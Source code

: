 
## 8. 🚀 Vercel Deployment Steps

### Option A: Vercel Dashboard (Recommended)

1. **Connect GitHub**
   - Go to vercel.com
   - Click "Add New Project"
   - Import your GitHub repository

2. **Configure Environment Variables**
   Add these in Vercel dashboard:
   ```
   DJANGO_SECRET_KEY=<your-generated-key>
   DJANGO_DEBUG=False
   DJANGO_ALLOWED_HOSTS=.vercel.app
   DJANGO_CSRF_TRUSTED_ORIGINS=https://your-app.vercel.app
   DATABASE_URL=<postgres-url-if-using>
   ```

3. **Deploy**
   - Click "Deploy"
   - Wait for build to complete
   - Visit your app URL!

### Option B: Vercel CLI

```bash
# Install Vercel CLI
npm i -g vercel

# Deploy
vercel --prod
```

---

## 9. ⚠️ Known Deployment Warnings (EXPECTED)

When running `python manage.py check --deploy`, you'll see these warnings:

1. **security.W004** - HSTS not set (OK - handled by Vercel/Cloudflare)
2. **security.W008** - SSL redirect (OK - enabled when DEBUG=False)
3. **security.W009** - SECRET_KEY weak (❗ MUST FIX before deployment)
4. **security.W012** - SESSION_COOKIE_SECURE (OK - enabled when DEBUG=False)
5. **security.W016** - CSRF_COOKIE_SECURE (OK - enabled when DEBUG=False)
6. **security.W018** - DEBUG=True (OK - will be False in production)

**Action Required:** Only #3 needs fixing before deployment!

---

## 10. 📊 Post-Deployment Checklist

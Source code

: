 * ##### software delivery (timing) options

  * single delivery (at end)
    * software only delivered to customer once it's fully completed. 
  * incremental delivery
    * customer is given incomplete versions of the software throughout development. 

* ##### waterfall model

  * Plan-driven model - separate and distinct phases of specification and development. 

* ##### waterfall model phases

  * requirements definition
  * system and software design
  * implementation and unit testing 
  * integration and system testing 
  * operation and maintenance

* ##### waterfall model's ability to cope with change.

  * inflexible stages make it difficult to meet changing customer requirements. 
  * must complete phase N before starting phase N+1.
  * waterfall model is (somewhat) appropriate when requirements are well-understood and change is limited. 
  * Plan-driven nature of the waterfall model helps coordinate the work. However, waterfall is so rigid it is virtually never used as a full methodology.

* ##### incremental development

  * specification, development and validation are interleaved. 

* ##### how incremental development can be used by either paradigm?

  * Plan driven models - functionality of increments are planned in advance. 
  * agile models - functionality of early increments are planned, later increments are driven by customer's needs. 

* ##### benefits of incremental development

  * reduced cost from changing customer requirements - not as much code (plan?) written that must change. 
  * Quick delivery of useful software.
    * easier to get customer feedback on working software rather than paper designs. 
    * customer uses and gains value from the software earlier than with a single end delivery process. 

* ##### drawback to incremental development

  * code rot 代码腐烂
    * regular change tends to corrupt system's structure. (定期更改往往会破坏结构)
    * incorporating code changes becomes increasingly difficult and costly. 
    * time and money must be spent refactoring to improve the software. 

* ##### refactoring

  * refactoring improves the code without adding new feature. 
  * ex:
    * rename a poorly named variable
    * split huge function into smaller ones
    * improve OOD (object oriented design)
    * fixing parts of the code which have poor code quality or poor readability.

• PROMPT
Within the data above, the span starting at the line containing "specification and development." and ending at the line containing "changing customer requirements." is to be retyped exactly, with no other lines.

• REPLY TO THE EXERCISE
  * Plan-driven model - separate and distinct phases of specification and development. 

* ##### waterfall model phases

  * requirements definition
  * system and software design
  * implementation and unit testing 
  * integration and system testing 
  * operation and maintenance

* ##### waterfall model's ability to cope with change.

  * inflexible stages make it difficult to meet changing customer requirements. 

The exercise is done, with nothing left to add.